Derivative of the left side $M'_{X+Y}(0)$ is $E(X+Y)$. Taking the derivative on the right side using the product rule and evaluating at $s=0$, we get:

$$M'_{X}(0) \times M_{Y}(0) \, + \, M_{X}(0) \times M'_{Y}(0) = EX \times 1 + 1 \times EY = EX + EY$$

since $M_{X}(0)=1$ and $M'_{X}(0)=EX$ for any moment generating function.

QED.

Answer 2

Given that the random variables $X$ and $Y$ are independent.
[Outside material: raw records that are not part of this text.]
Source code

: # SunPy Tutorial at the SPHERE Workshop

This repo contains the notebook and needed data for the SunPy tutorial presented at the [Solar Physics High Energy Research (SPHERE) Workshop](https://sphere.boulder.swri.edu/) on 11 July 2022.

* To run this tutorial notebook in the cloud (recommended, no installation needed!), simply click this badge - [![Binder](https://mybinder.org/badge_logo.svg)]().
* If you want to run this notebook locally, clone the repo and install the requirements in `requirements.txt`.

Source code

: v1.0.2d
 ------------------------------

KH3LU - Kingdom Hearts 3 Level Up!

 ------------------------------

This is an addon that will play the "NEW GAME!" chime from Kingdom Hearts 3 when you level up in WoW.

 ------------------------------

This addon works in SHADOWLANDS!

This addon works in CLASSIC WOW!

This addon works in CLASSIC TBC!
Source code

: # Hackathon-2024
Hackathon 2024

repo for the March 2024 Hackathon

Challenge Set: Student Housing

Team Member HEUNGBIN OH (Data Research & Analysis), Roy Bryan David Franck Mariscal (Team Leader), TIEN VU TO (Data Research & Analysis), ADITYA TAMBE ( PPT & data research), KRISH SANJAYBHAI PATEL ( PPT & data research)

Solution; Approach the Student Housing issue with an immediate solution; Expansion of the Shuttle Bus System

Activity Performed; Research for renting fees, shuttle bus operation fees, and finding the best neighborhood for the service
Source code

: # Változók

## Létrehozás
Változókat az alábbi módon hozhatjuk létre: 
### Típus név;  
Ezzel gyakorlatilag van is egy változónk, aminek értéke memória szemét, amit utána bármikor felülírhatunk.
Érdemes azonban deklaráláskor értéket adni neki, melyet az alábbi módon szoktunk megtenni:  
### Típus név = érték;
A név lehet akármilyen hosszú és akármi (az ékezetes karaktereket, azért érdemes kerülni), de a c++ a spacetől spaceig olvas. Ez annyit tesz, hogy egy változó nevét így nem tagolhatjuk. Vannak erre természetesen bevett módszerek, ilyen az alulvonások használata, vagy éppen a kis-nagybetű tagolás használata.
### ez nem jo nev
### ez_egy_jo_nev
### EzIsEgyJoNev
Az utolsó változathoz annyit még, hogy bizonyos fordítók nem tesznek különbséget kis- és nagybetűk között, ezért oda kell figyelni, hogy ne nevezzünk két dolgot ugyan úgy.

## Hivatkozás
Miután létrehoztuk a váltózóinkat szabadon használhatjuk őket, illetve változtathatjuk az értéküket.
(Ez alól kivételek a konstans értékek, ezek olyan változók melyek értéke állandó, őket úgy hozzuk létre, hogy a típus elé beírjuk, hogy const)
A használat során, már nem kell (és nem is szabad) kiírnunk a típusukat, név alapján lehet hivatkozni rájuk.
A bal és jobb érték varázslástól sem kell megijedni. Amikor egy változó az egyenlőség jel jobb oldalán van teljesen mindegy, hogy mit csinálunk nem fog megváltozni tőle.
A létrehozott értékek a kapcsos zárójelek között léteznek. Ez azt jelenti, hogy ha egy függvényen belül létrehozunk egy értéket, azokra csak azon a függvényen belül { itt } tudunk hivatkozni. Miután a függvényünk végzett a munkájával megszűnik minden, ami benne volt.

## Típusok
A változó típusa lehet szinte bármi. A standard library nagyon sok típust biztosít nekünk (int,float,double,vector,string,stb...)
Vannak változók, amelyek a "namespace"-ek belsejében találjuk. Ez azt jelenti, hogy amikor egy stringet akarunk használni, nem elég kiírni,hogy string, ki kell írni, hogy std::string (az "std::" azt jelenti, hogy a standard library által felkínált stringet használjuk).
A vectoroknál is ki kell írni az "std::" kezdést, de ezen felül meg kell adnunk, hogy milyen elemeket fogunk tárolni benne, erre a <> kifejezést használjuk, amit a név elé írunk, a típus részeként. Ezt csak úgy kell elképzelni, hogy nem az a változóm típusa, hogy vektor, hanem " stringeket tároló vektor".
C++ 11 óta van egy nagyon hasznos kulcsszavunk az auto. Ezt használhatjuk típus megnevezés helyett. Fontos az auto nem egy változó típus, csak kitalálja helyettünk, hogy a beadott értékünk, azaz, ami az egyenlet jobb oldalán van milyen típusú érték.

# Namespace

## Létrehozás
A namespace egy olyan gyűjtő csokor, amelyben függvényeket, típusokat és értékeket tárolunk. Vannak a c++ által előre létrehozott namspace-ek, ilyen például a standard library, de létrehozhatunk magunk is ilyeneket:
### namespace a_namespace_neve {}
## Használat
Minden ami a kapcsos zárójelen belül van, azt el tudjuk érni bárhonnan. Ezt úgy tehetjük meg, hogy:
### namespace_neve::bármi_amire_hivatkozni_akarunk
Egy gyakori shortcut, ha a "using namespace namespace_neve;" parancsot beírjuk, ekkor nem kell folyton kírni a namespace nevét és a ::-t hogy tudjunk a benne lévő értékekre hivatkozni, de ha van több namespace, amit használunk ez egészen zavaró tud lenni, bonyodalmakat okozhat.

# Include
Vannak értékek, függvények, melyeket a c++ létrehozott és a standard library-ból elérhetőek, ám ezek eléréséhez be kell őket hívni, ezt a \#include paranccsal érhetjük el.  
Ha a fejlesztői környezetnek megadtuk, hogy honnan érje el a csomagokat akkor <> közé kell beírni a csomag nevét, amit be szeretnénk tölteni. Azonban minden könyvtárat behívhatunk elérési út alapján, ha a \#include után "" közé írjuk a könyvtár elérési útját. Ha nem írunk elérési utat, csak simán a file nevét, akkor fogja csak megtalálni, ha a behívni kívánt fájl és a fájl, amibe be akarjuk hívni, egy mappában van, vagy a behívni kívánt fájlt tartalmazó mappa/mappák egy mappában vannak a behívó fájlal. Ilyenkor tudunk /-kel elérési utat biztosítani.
Then, by the definition of MGF, we have, \begin{eqnarray*} M_{X+Y}(t)&=&E\left(e^{t(X+Y)}\right)=E(e^{tX})\cdot E(e^{tY})\qquad\text{(by independence)}\\ &=&E\left[ 1 + tX + \dfrac{t^2 X^2}{2!} + \cdots\right]\cdot E\left[ 1 + tY + \dfrac{t^2 Y^2}{2!} + \cdots\right]\\ &=&E\left[ 1 + tX + \dfrac{t^2 }{2!}X^2 + \cdots \right.\\ & &\quad\qquad tY +t^2 XY + \dfrac{t^3}{2!}X^2 Y + \cdots \\ & &\left.\quad\qquad \dfrac{t^2 Y^2}{2!} + \dfrac{t^3}{2!}XY^2 +\cdots \right] \\ M_{X+Y}^{'}(t)|_{t=0}&=& E(X+Y) = E(X)+E(Y) \end{eqnarray*}